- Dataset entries
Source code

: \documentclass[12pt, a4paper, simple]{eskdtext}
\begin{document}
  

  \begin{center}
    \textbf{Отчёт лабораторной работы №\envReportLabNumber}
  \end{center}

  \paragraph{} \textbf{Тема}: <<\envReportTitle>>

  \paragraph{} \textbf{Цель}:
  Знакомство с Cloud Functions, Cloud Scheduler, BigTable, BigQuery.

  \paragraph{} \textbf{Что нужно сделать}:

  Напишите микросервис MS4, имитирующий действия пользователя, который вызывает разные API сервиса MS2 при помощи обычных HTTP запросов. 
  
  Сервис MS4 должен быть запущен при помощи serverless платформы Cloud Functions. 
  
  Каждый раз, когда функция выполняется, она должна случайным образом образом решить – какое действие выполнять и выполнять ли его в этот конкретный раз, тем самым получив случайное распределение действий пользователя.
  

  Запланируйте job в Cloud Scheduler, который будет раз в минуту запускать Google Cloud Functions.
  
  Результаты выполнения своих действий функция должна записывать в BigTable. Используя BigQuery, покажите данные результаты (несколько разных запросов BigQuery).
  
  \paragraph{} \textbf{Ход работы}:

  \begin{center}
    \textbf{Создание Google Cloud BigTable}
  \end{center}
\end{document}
...
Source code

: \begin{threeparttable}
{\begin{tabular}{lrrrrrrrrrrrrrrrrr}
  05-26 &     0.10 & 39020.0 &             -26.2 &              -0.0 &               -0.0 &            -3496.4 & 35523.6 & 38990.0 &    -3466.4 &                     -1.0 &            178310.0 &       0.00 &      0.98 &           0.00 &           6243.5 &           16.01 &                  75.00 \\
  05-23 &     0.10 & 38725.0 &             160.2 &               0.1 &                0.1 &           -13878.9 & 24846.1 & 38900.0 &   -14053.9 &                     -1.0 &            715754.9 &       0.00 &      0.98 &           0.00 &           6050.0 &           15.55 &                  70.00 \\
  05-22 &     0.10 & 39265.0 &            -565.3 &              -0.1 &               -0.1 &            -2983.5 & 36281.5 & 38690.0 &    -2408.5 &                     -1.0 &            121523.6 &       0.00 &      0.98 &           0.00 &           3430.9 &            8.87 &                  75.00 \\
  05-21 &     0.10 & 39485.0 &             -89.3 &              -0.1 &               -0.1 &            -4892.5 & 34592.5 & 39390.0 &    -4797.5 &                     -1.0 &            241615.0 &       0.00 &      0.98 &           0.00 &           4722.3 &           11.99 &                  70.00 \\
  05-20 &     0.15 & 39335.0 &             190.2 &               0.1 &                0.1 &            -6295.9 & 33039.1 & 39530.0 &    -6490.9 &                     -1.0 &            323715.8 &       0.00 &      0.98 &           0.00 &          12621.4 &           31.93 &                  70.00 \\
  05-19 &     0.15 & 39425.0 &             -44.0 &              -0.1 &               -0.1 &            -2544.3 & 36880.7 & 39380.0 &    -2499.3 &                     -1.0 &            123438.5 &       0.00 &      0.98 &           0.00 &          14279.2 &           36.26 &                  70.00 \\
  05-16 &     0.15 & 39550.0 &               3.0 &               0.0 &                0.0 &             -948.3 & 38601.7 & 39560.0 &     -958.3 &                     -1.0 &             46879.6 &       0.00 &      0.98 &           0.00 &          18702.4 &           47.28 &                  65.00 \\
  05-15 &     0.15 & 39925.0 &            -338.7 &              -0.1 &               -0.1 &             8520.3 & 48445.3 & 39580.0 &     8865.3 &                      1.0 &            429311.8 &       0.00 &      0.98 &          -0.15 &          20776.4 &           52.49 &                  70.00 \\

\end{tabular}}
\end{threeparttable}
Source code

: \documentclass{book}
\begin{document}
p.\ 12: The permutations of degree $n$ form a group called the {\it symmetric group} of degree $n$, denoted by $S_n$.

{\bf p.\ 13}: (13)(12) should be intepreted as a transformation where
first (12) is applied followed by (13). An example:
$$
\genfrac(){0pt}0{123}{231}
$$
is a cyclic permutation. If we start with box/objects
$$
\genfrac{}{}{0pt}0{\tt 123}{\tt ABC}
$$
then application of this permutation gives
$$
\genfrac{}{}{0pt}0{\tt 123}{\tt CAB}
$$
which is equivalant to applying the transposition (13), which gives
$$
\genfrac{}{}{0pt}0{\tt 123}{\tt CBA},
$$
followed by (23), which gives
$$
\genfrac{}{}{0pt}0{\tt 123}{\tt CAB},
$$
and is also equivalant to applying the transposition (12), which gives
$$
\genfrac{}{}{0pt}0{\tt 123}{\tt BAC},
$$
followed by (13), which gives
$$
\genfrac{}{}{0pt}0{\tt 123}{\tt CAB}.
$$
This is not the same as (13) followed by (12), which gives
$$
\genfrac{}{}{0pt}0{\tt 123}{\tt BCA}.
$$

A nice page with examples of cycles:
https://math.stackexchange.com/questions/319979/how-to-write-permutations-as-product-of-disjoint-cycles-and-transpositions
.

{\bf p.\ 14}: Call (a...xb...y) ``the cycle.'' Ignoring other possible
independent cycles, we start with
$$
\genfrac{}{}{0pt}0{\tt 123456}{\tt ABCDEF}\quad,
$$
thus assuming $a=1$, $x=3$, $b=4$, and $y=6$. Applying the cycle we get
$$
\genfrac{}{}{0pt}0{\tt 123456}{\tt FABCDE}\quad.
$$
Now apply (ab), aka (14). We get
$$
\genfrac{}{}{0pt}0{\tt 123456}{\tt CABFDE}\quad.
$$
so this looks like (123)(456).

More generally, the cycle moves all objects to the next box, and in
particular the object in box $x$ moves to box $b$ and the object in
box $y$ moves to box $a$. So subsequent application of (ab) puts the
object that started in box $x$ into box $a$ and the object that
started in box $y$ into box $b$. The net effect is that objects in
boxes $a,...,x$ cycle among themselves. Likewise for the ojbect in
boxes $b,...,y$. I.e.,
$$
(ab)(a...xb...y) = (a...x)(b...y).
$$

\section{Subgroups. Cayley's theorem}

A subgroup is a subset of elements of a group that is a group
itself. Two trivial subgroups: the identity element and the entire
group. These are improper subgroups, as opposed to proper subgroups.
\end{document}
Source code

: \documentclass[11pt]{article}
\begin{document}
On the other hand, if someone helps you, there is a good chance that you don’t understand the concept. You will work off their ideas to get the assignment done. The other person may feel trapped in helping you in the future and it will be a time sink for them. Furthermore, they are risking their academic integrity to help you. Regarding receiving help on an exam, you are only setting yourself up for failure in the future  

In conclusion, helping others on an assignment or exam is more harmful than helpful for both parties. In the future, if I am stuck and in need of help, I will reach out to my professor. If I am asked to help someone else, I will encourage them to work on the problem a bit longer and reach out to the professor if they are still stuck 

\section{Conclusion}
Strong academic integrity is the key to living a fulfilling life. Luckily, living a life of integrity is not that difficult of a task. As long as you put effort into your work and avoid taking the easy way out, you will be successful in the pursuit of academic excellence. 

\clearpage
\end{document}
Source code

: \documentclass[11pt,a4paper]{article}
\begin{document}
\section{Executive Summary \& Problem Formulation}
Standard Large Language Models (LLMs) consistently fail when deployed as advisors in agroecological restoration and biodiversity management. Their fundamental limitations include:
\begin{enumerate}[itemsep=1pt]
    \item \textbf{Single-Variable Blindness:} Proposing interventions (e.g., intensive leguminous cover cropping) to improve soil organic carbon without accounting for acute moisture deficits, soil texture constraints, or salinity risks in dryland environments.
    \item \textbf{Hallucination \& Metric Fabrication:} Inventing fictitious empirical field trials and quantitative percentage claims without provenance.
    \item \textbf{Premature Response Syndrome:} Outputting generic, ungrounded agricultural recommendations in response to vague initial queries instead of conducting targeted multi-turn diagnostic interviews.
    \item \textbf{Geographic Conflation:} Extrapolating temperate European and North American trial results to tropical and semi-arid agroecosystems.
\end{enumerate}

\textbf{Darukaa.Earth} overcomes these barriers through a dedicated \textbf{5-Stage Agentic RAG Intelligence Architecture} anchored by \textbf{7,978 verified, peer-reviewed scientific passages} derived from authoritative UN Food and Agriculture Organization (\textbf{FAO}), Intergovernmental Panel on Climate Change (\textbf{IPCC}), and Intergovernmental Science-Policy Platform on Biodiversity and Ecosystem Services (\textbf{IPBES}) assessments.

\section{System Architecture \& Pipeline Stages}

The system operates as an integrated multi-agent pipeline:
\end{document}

- Assigned task
What is needed is an exact copy of the lines above, from the one containing "independent cycles, we start with" through the one containing "so this looks like (123)(456).", with nothing added.

- Expected output
independent cycles, we start with
$$
\genfrac{}{}{0pt}0{\tt 123456}{\tt ABCDEF}\quad,
$$
thus assuming $a=1$, $x=3$, $b=4$, and $y=6$. Applying the cycle we get
$$
\genfrac{}{}{0pt}0{\tt 123456}{\tt FABCDE}\quad.
$$
Now apply (ab), aka (14). We get
$$
\genfrac{}{}{0pt}0{\tt 123456}{\tt CABFDE}\quad.
$$
so this looks like (123)(456).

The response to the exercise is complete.